### DATA PROVIDED
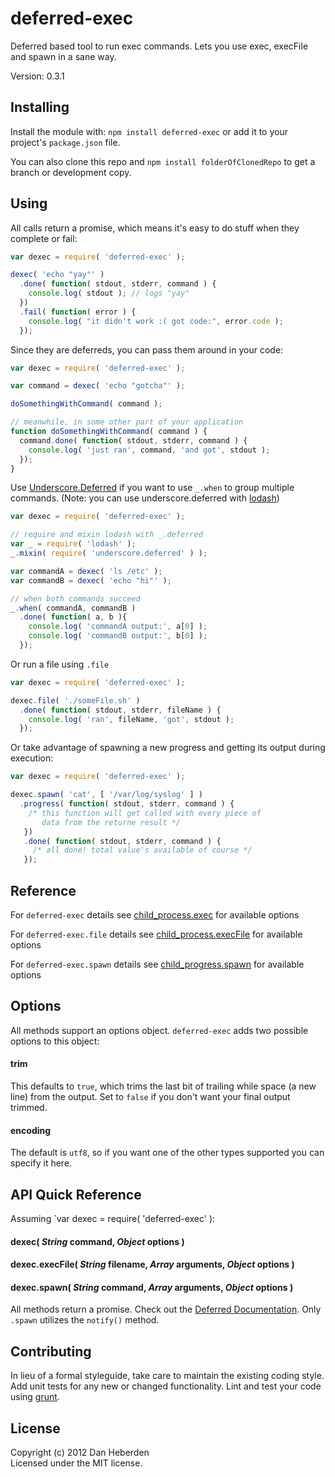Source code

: # deferred-exec

Deferred based tool to run exec commands. Lets you use exec, execFile and spawn in a sane way.

Version: 0.3.1

## Installing

Install the module with: `npm install deferred-exec` or add it to your project's `package.json` file.

You can also clone this repo and `npm install folderOfClonedRepo` to get a branch or development copy.

## Using

All calls return a promise, which means it's easy to do stuff when they complete or fail:

```javascript
var dexec = require( 'deferred-exec' );

dexec( 'echo "yay"' )
  .done( function( stdout, stderr, command ) {
    console.log( stdout ); // logs "yay"
  })
  .fail( function( error ) {
    console.log( "it didn't work :( got code:", error.code );
  });
```

Since they are deferreds, you can pass them around in your code:

```javascript
var dexec = require( 'deferred-exec' );

var command = dexec( 'echo "gotcha"' );

doSomethingWithCommand( command );

// meanwhile, in some other part of your application
function doSomethingWithCommand( command ) {
  command.done( function( stdout, stderr, command ) {
    console.log( 'just ran', command, 'and got', stdout );
  });
}
```

Use [Underscore.Deferred](https://github.com/wookiehangover/underscore.deferred) if you want to use
`_.when` to group multiple commands. (Note: you can use underscore.deferred with [lodash](https://github.com/bestiejs/lodash))

```javascript
var dexec = require( 'deferred-exec' );

// require and mixin lodash with _.deferred
var _ = require( 'lodash' );
_.mixin( require( 'underscore.deferred' ) );

var commandA = dexec( 'ls /etc' );
var commandB = dexec( 'echo "hi"' );

// when both commands succeed
_.when( commandA, commandB )
  .done( function( a, b ){
    console.log( 'commandA output:', a[0] );
    console.log( 'commandB output:', b[0] );
  });
```

Or run a file using `.file` 

```javascript
var dexec = require( 'deferred-exec' );

dexec.file( './someFile.sh' )
  .done( function( stdout, stderr, fileName ) {
    console.log( 'ran', fileName, 'got', stdout );
  });
```

Or take advantage of spawning a new progress and getting its output during execution:

```javascript
var dexec = require( 'deferred-exec' );

dexec.spawn( 'cat', [ '/var/log/syslog' ] )
  .progress( function( stdout, stderr, command ) {
    /* this function will get called with every piece of 
       data from the returne result */
   })
   .done( function( stdout, stderr, command ) {
     /* all done! total value's available of course */
   });
```
  

## Reference

For `deferred-exec` details see [child_process.exec](http://nodejs.org/api/child_process.html#child_process_child_process_exec_command_options_callback) for available options

For `deferred-exec.file` details see [child_process.execFile](http://nodejs.org/api/child_process.html#child_process_child_process_execfile_file_args_options_callback)
for available options

For `deferred-exec.spawn` details see [child_progress.spawn](http://nodejs.org/api/child_process.html#child_process_child_process_spawn_command_args_options) for available options

## Options

All methods support an options object. `deferred-exec` adds two possible options to this object:

#### trim

This defaults to `true`, which trims the last bit of trailing while space (a new line) from the output.
Set to `false` if you don't want your final output trimmed.

#### encoding

The default is `utf8`, so if you want one of the other types supported you can specify it here.

## API Quick Reference

Assuming `var dexec = require( 'deferred-exec' ):

#### dexec( _String_ command, _Object_ options )

#### dexec.execFile( _String_ filename, _Array_ arguments, _Object_ options )

#### dexec.spawn( _String_ command, _Array_ arguments, _Object_ options )

All methods return a promise. Check out the [Deferred Documentation](http://api.jquery.com/category/deferred-object/). 
Only `.spawn` utilizes the `notify()` method.


## Contributing

In lieu of a formal styleguide, take care to maintain the existing coding style. Add unit tests for any new or changed functionality. Lint and test your code using [grunt](https://github.com/cowboy/grunt).

## License
Copyright (c) 2012 Dan Heberden  
Licensed under the MIT license.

### TRY IT
Copy all the material above exactly, but skip each image.

### SOLUTION BELOW
Source code

: # deferred-exec

Deferred based tool to run exec commands. Lets you use exec, execFile and spawn in a sane way.

Version: 0.3.1

## Installing

Install the module with: `npm install deferred-exec` or add it to your project's `package.json` file.

You can also clone this repo and `npm install folderOfClonedRepo` to get a branch or development copy.

## Using

All calls return a promise, which means it's easy to do stuff when they complete or fail:

```javascript
var dexec = require( 'deferred-exec' );

dexec( 'echo "yay"' )
  .done( function( stdout, stderr, command ) {
    console.log( stdout ); // logs "yay"
  })
  .fail( function( error ) {
    console.log( "it didn't work :( got code:", error.code );
  });
```

Since they are deferreds, you can pass them around in your code:

```javascript
var dexec = require( 'deferred-exec' );

var command = dexec( 'echo "gotcha"' );

doSomethingWithCommand( command );

// meanwhile, in some other part of your application
function doSomethingWithCommand( command ) {
  command.done( function( stdout, stderr, command ) {
    console.log( 'just ran', command, 'and got', stdout );
  });
}
```

Use [Underscore.Deferred](https://github.com/wookiehangover/underscore.deferred) if you want to use
`_.when` to group multiple commands. (Note: you can use underscore.deferred with [lodash](https://github.com/bestiejs/lodash))

```javascript
var dexec = require( 'deferred-exec' );

// require and mixin lodash with _.deferred
var _ = require( 'lodash' );
_.mixin( require( 'underscore.deferred' ) );

var commandA = dexec( 'ls /etc' );
var commandB = dexec( 'echo "hi"' );

// when both commands succeed
_.when( commandA, commandB )
  .done( function( a, b ){
    console.log( 'commandA output:', a[0] );
    console.log( 'commandB output:', b[0] );
  });
```

Or run a file using `.file` 

```javascript
var dexec = require( 'deferred-exec' );

dexec.file( './someFile.sh' )
  .done( function( stdout, stderr, fileName ) {
    console.log( 'ran', fileName, 'got', stdout );
  });
```

Or take advantage of spawning a new progress and getting its output during execution:

```javascript
var dexec = require( 'deferred-exec' );

dexec.spawn( 'cat', [ '/var/log/syslog' ] )
  .progress( function( stdout, stderr, command ) {
    /* this function will get called with every piece of 
       data from the returne result */
   })
   .done( function( stdout, stderr, command ) {
     /* all done! total value's available of course */
   });
```
  

## Reference

For `deferred-exec` details see [child_process.exec](http://nodejs.org/api/child_process.html#child_process_child_process_exec_command_options_callback) for available options

For `deferred-exec.file` details see [child_process.execFile](http://nodejs.org/api/child_process.html#child_process_child_process_execfile_file_args_options_callback)
for available options

For `deferred-exec.spawn` details see [child_progress.spawn](http://nodejs.org/api/child_process.html#child_process_child_process_spawn_command_args_options) for available options

## Options

All methods support an options object. `deferred-exec` adds two possible options to this object:

#### trim

This defaults to `true`, which trims the last bit of trailing while space (a new line) from the output.
Set to `false` if you don't want your final output trimmed.

#### encoding

The default is `utf8`, so if you want one of the other types supported you can specify it here.

## API Quick Reference

Assuming `var dexec = require( 'deferred-exec' ):

#### dexec( _String_ command, _Object_ options )

#### dexec.execFile( _String_ filename, _Array_ arguments, _Object_ options )

#### dexec.spawn( _String_ command, _Array_ arguments, _Object_ options )

All methods return a promise. Check out the [Deferred Documentation](http://api.jquery.com/category/deferred-object/). 
Only `.spawn` utilizes the `notify()` method.


## Contributing

In lieu of a formal styleguide, take care to maintain the existing coding style. Add unit tests for any new or changed functionality. Lint and test your code using [grunt](https://github.com/cowboy/grunt).

## License
Copyright (c) 2012 Dan Heberden  
Licensed under the MIT license.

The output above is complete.